Targeting RELA and STAT3 regulates TNFRSF10A-mediated apoptosis in a novel apoptosis-based prognostic model for clear cell renal cell carcinoma
摘要
Clear cell renal cell carcinoma (ccRCC) is the most common subtype of renal malignancy and remains a major cause of cancer-related mortality worldwide. Although advances in surgery, targeted therapy, and immunotherapy have improved outcomes for patients, reliable biomarkers for predicting prognosis remain limited. Therefore, robust gene-based prognostic models are urgently needed to improve risk stratification and guide individualized treatment strategies.
MethodsWe developed a novel prognostic model integrating apoptosis and immune - related genes (AIRGs) to predict overall survival (OS) in patients with ccRCC.
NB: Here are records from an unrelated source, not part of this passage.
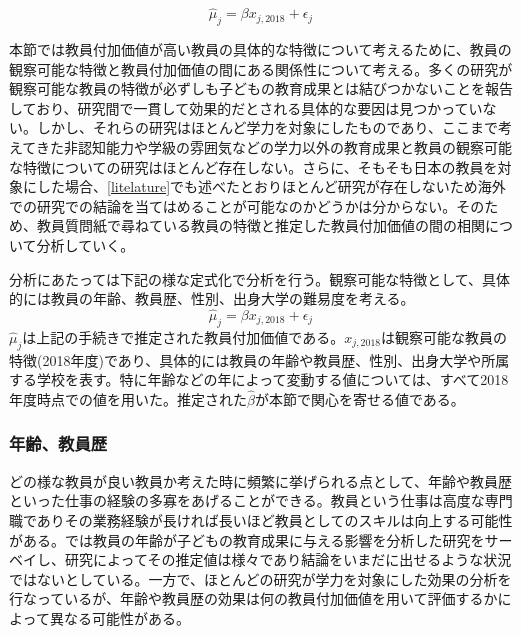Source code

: \documentclass[a4paper,12pt]{article}
\begin{document}
 \begin{equation*}
  \hat{\mu}_{j} = \beta x_{j, 2018}+ \epsilon_{j}
   \label{eq_persist}
 \end{equation*}

本節では教員付加価値が高い教員の具体的な特徴について考えるために、教員の観察可能な特徴と教員付加価値の間にある関係性について考える。多くの研究が観察可能な教員の特徴が必ずしも子どもの教育成果とは結びつかないことを報告しており\cite{hanushek2006teacher}、研究間で一貫して効果的だとされる具体的な要因は見つかっていない。しかし、それらの研究はほとんど学力を対象にしたものであり、ここまで考えてきた非認知能力や学級の雰囲気などの学力以外の教育成果と教員の観察可能な特徴についての研究はほとんど存在しない。さらに、そもそも日本の教員を対象にした場合、\ref{litelature}でも述べたとおりほとんど研究が存在しないため海外での研究での結論を当てはめることが可能なのかどうかは分からない。そのため、教員質問紙で尋ねている教員の特徴と推定した教員付加価値の間の相関について分析していく。


分析にあたっては下記の様な定式化で分析を行う。観察可能な特徴として、具体的には教員の年齢、教員歴、性別、出身大学の難易度を考える。
\begin{equation*}
  \hat{\mu}_{j} = \beta x_{j, 2018}+ \epsilon_{j}
   \label{eq_persist}
\end{equation*}
$ \hat{\mu}_{j} $は上記の手続きで推定された教員付加価値である。$x_{j, 2018}$は観察可能な教員の特徴(2018年度)であり、具体的には教員の年齢や教員歴、性別、出身大学や所属する学校を表す。特に年齢などの年によって変動する値については、すべて2018年度時点での値を用いた。推定された$\hat{\beta}$が本節で関心を寄せる値である。

\subsubsection*{年齢、教員歴}
どの様な教員が良い教員か考えた時に頻繁に挙げられる点として、年齢や教員歴といった仕事の経験の多寡をあげることができる。教員という仕事は高度な専門職でありその業務経験が長ければ長いほど教員としてのスキルは向上する可能性がある。\cite{hanushek2006teacher}では教員の年齢が子どもの教育成果に与える影響を分析した研究をサーベイし、研究によってその推定値は様々であり結論をいまだに出せるような状況ではないとしている。一方で、ほとんどの研究が学力を対象にした効果の分析を行なっているが、年齢や教員歴の効果は何の教員付加価値を用いて評価するかによって異なる可能性がある。
\end{document}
ResultUsing Gene Set Enrichment Analysis (GSEA) combined with least absolute shrinkage and selection operator (LASSO) Cox regression, we identified 7 key prognostic genes, namely, CCR4, TNFRSF10A, TEK, TGFA, CD14, IFITM1, and SEMA3G, that collectively demonstrated strong predictive performance in TCGA cohort with c-index = 0.711. Functional enrichment analyses revealed that apoptosis, immune regulation, and multiple oncogenic signaling pathways were significantly associated with the risk score, highlighting the critical role of the tumor microenvironment in ccRCC progression. Transcription factor binding analysis based on the JASPAR database suggested that RELA and STAT3 with scores of 0.829 and 0.951, respectively are potential upstream regulators within the prognostic network, particularly influencing TNFRSF10A expression. External validation using the International Cancer Genome Consortium (ICGC) dataset confirmed the robustness of the prognostic model with c-index = 0.612 Furthermore, in vitro experiments demonstrated that RELA and STAT3 regulate TNFRSF10A-mediated apoptotic signaling in ccRCC cells, providing mechanistic support for the bioinformatic findings.
ConclusionThis study establishes a biologically informed and clinically relevant prognostic framework for ccRCC. Our findings highlight the therapeutic potential of targeting the RELA/STAT3-TNFRSF10A axis and contribute to the advancement of precision medicine in ccRCC.